Wednesday, March 09, 2011

March 9, 2011--Duh, Winning

I have been restraining myself from weighing in about Charlie Sheen, thinking I am above such things. What with the looming debt crisis, the threats to shut down the government, and of course Libya, I have been too busy paying attention to loftier matters.

Or at least that's what I've been pretending. Actually, in addition to going off the wagon and renewing my addiction to American Idol (and looking forward to the resumption of Dancing With the Stars on the 21st), I have been riveted to my TV and computer screen where I have been ingesting as much Charlie Sheen as I can. But now that the New York Times is covering him more and more extensively, I feel permitted to come out of the popular culture closet.

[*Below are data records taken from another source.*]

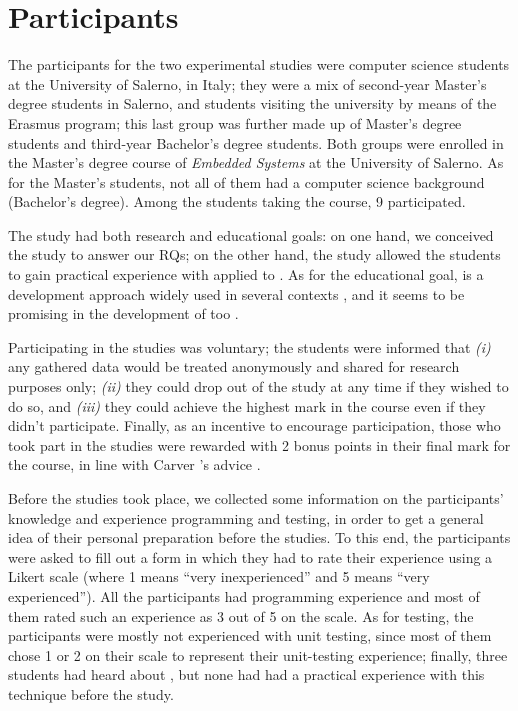 \section{Participants}
The participants for the two experimental studies were computer science students at the University of Salerno, in Italy; they were a mix of second-year Master's degree students in Salerno, and students visiting the university by means of the Erasmus program; this last group was further made up of Master's degree students and third-year Bachelor's degree students. Both groups were enrolled in the Master's degree course of \textit{Embedded Systems} at the University of Salerno. As for the Master's students, not all of them had a computer science background (Bachelor's degree). Among the students taking the course, 9 participated. 

The study had both research and educational goals: on one hand, we conceived the study to answer our RQs; on the other hand, the study allowed the students to gain practical experience with \tdd applied to \ess. As for the educational goal, \tdd is a development approach widely used in several contexts \cite{DBLP:conf/esem/RomanoZBPS22}, and it seems to be promising in the development of \ess too \cite{TDDEC}.

Participating in the studies was voluntary; the students were informed that \textit{(i)} any gathered data would be treated anonymously and shared for research purposes only; \textit{(ii)} they could drop out of the study at any time if they wished to do so, and \textit{(iii)} they could achieve the highest mark in the course even if they didn't participate. Finally, as an incentive to encourage participation, those who took part in the studies were rewarded with 2 bonus points in their final mark for the course, in line with Carver \etal's advice \cite{DBLP:conf/metrics/CarverJMS03}.

Before the studies took place, we collected some information on the participants' knowledge and experience programming and testing, in order to get a general idea of their personal preparation before the studies. To this end, the participants were asked to fill out a form in which they had to rate their experience using a Likert scale (where 1 means “very inexperienced” and 5 means “very experienced”). All the participants had programming experience and most of them rated such an experience as 3 out of 5 on the scale. 
As for testing, the participants were mostly not experienced with unit testing, since most of them chose 1 or 2 on their scale to represent their unit-testing experience; finally, three students had heard about \tdd, but none had had a practical experience with this technique before the study.

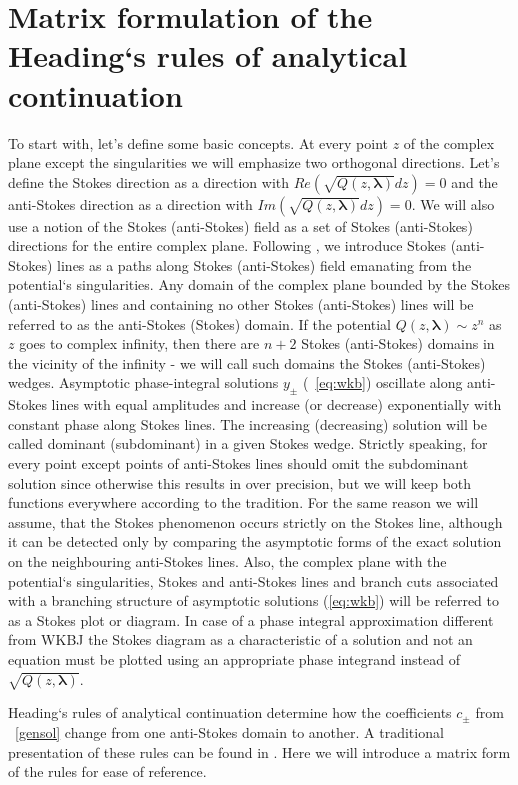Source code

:\documentclass[12pt]{iopart}
\def\lmbd{\bm{\lambda}}
\begin{document}
\section{Matrix formulation of the Heading`s rules of analytical continuation \label{sec:mtrxfrm}}
To start with, let's define some basic concepts. At every point $z$ of the complex plane except the singularities we will emphasize two orthogonal directions. Let's define the Stokes direction 
as a direction with $Re \left( \sqrt{Q(z,\lmbd)}dz \right)=0$ and the anti-Stokes direction 
as a direction with $Im \left( \sqrt{Q(z,\lmbd)}dz \right)=0$. We will also use a notion of the Stokes (anti-Stokes) field as a set of Stokes (anti-Stokes) directions for the entire complex plane. Following \cite{heading, white}, we introduce Stokes (anti-Stokes) lines as a paths along Stokes (anti-Stokes) field emanating from the potential`s singularities. Any domain of the complex plane bounded by the Stokes (anti-Stokes) lines and containing no other Stokes (anti-Stokes) lines will be referred to as the anti-Stokes (Stokes) domain. If the potential $Q(z,\lmbd) \sim z^n$ as $z$ goes to complex infinity, then there are $n+2$ Stokes (anti-Stokes) domains in the vicinity of the infinity - we will call such domains the Stokes (anti-Stokes) wedges. Asymptotic phase-integral solutions $y_\pm$ (~\ref{eq:wkb}) oscillate along anti-Stokes lines with equal amplitudes and increase (or decrease) exponentially with constant phase along Stokes lines. The increasing (decreasing) solution will be called dominant (subdominant) in a given Stokes wedge. Strictly speaking, for every point except points of anti-Stokes lines should omit the subdominant solution since otherwise this results in over precision, but we will keep both functions everywhere according to the tradition. For the same reason we will assume, that the Stokes phenomenon occurs strictly on the Stokes line, although it can be detected only by comparing the asymptotic forms of the exact solution on the neighbouring anti-Stokes lines. Also, the complex plane with the potential`s singularities, Stokes and anti-Stokes lines and branch cuts associated with a branching structure of asymptotic solutions (\ref{eq:wkb}) will be referred to as a Stokes plot or diagram. In case of a phase integral approximation different from WKBJ the Stokes diagram as a characteristic of a solution and not an equation must be plotted using an appropriate phase integrand instead of $\sqrt{Q(z,\lmbd)}$.

Heading`s rules of analytical continuation determine how the coefficients $c_\pm$ from ~\ref{gensol} change from one anti-Stokes domain to another. A traditional presentation of these rules can be found in \cite{heading, white}. Here we will introduce a matrix form of the rules for ease of reference.
\end{document}
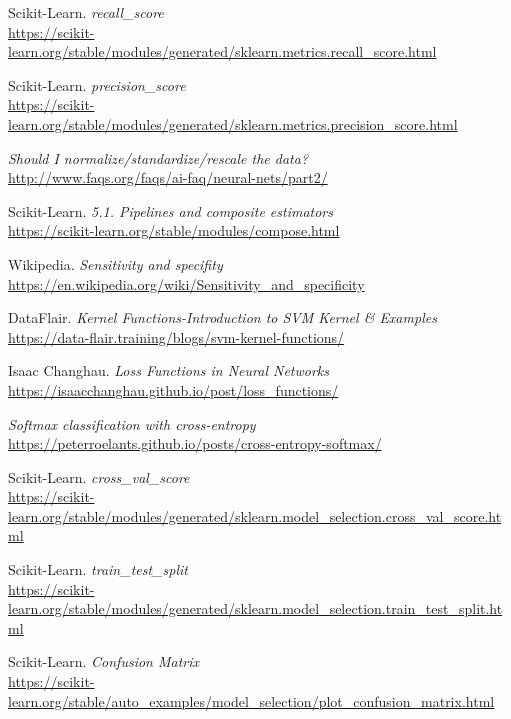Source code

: \documentclass[11pt,a4paper]{article}
\begin{document}
\begin{thebibliography}{25}
Scikit-Learn. \textit{recall\_score}
\\\url{https://scikit-learn.org/stable/modules/generated/sklearn.metrics.recall_score.html}

Scikit-Learn. \textit{precision\_score}
\\\url{https://scikit-learn.org/stable/modules/generated/sklearn.metrics.precision_score.html}

\textit{Should I normalize/standardize/rescale the data?}
\\\url{http://www.faqs.org/faqs/ai-faq/neural-nets/part2/}

Scikit-Learn. \textit{5.1. Pipelines and composite estimators}
\\\url{https://scikit-learn.org/stable/modules/compose.html}

Wikipedia. \textit{Sensitivity and specifity}
\\\url{https://en.wikipedia.org/wiki/Sensitivity_and_specificity}

DataFlair. \textit{Kernel Functions-Introduction to SVM Kernel \& Examples}
\\\url{https://data-flair.training/blogs/svm-kernel-functions/}

Isaac Changhau. \textit{Loss Functions in Neural Networks}
\\\url{https://isaacchanghau.github.io/post/loss_functions/}

\textit{Softmax classification with cross-entropy}
\\\url{https://peterroelants.github.io/posts/cross-entropy-softmax/}

Scikit-Learn. \textit{cross\_val\_score}
\\\url{https://scikit-learn.org/stable/modules/generated/sklearn.model_selection.cross_val_score.html}

Scikit-Learn. \textit{train\_test\_split}
\\\url{https://scikit-learn.org/stable/modules/generated/sklearn.model_selection.train_test_split.html}

Scikit-Learn. \textit{Confusion Matrix}
\\\url{https://scikit-learn.org/stable/auto_examples/model_selection/plot_confusion_matrix.html}

\end{thebibliography}
\end{document}
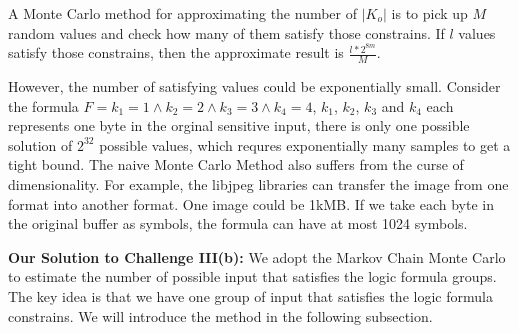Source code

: A Monte Carlo method for approximating the number of $|K_o|$ is to pick up 
$M$ random values and check how many of them satisfy those constrains. If $l$ values
satisfy those constrains, then the approximate result is $\frac{l*2^{8m}}{M}$.

However, the number of satisfying values could be exponentially small. Consider the formula
$F={k_1} = 1\land{k_2} = 2\land{k_3} = 3\land{k_4} = 4$, $k_1$, $k_2$, $k_3$ and $k_4$ each represents
one byte in the orginal sensitive input, there is only one possible solution of $2^{32}$ possible
values, which requres exponentially many samples to get a tight bound. 
The naive Monte Carlo Method also suffers from the curse of dimensionality. For example, 
the libjpeg libraries can transfer the image from one format into another format. One image could
be 1kMB. If we take each byte in the original buffer as symbols, the formula can have at most
1024 symbols. 

\vspace*{6pt}
\textbf{Our Solution to Challenge III(b):}
We adopt the Markov Chain Monte Carlo to estimate the number of possible input
that satisfies the logic formula groups. The key idea is that we have one group of input that satisfies
the logic formula constrains.  We will
introduce the method in the following subsection.
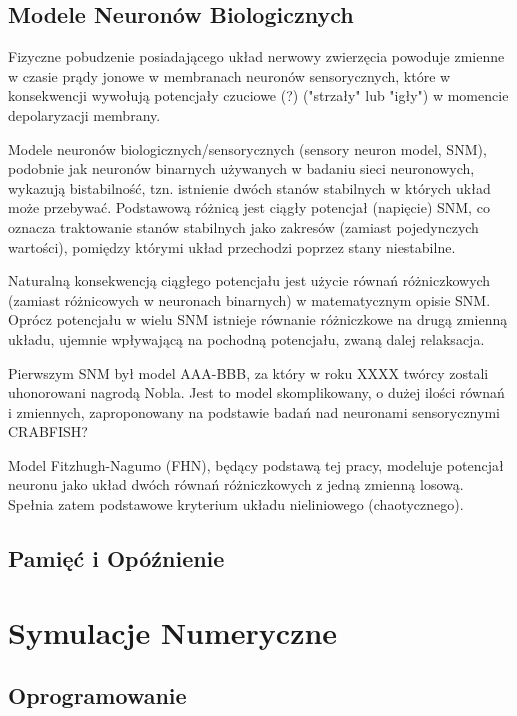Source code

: \documentclass[12pt]{article}
\begin{document}
  \subsection{Modele Neuronów Biologicznych}
  
  Fizyczne pobudzenie posiadającego układ nerwowy zwierzęcia powoduje zmienne w czasie prądy jonowe w membranach neuronów sensorycznych, które w konsekwencji wywołują potencjały czuciowe (?) ("strzały" lub "igły") w momencie depolaryzacji membrany.
  
  Modele neuronów biologicznych/sensorycznych (sensory neuron model, SNM), podobnie jak neuronów binarnych używanych w badaniu sieci neuronowych, wykazują bistabilność, tzn. istnienie dwóch stanów stabilnych w których układ może przebywać. Podstawową różnicą jest ciągły potencjał (napięcie) SNM, co oznacza traktowanie stanów stabilnych jako zakresów (zamiast pojedynczych wartości), pomiędzy którymi układ przechodzi poprzez stany niestabilne. 
  
  Naturalną konsekwencją ciągłego potencjału jest użycie równań różniczkowych (zamiast różnicowych w neuronach binarnych) w matematycznym opisie SNM. Oprócz potencjału w wielu SNM istnieje równanie różniczkowe na drugą zmienną układu, ujemnie wpływającą na pochodną potencjału, zwaną dalej relaksacja.
  
  Pierwszym SNM był model AAA-BBB, za który w roku XXXX twórcy zostali uhonorowani nagrodą Nobla. Jest to model skomplikowany, o dużej ilości równań i zmiennych, zaproponowany na podstawie badań nad neuronami sensorycznymi CRABFISH?
  
  Model Fitzhugh-Nagumo (FHN), będący podstawą tej pracy, modeluje potencjał neuronu jako układ dwóch równań różniczkowych z jedną zmienną losową. Spełnia zatem podstawowe kryterium układu nieliniowego (chaotycznego).
  
  \subsection{Pamięć i Opóźnienie}
  
  
  \section{Symulacje Numeryczne}
  
  \subsection{Oprogramowanie}
  
\end{document}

My decision was made easier by a quote from Charlie in the Times on the day he was fired by Warner Brothers, the owners of his hot show, Two and a Half Men. Up to then, he had only been suspended for the rest of this current season. (See linked article.)

When he learned of the news of his firing, Charlie released a statement to TMZ (the gossip show I also occasionally check out): “This is very good news. They continue to be in breach, like so many whales. It is a day of big gladness at the Sober Valley Lodge [his house] because now I can take all of their bazillions, never have to look at whatshiscock again and I never have to put on those silly shirts for as long as this warlock exists in this terrestrial dimension.”

How can you not love the guy?

He's as popular now as he has been on his show. Charlie set up a Twitter site this week and almost instantly 2.0 million linked to it. He got to the 2.0 million faster, according to Guinness World Records, than anyone or anything ever. Faster than either Kim Kardashian or Jersey Shore's Snooki.

Yes, there is that schadenfreudean aspect to Sheen's circumstances--the guilty pleasure of watching someone so high (this is not a drug pun) come crashing down. But he to me doesn't feel as if he is toppling from his pedestal of success. He is crazily even more successful than when he was rolling merrily along through the recent season of Two and a Half. I barely knew who he was, yet here I am unable to stop watching him. I even tuned into his Podcast over the weekend where he set himself up in a homemade studio and, surrounded by his posse and assorted pornstars, rattled on joyfully for hours and hours. Hey, CBS and Warner Brothers are sort of like whales.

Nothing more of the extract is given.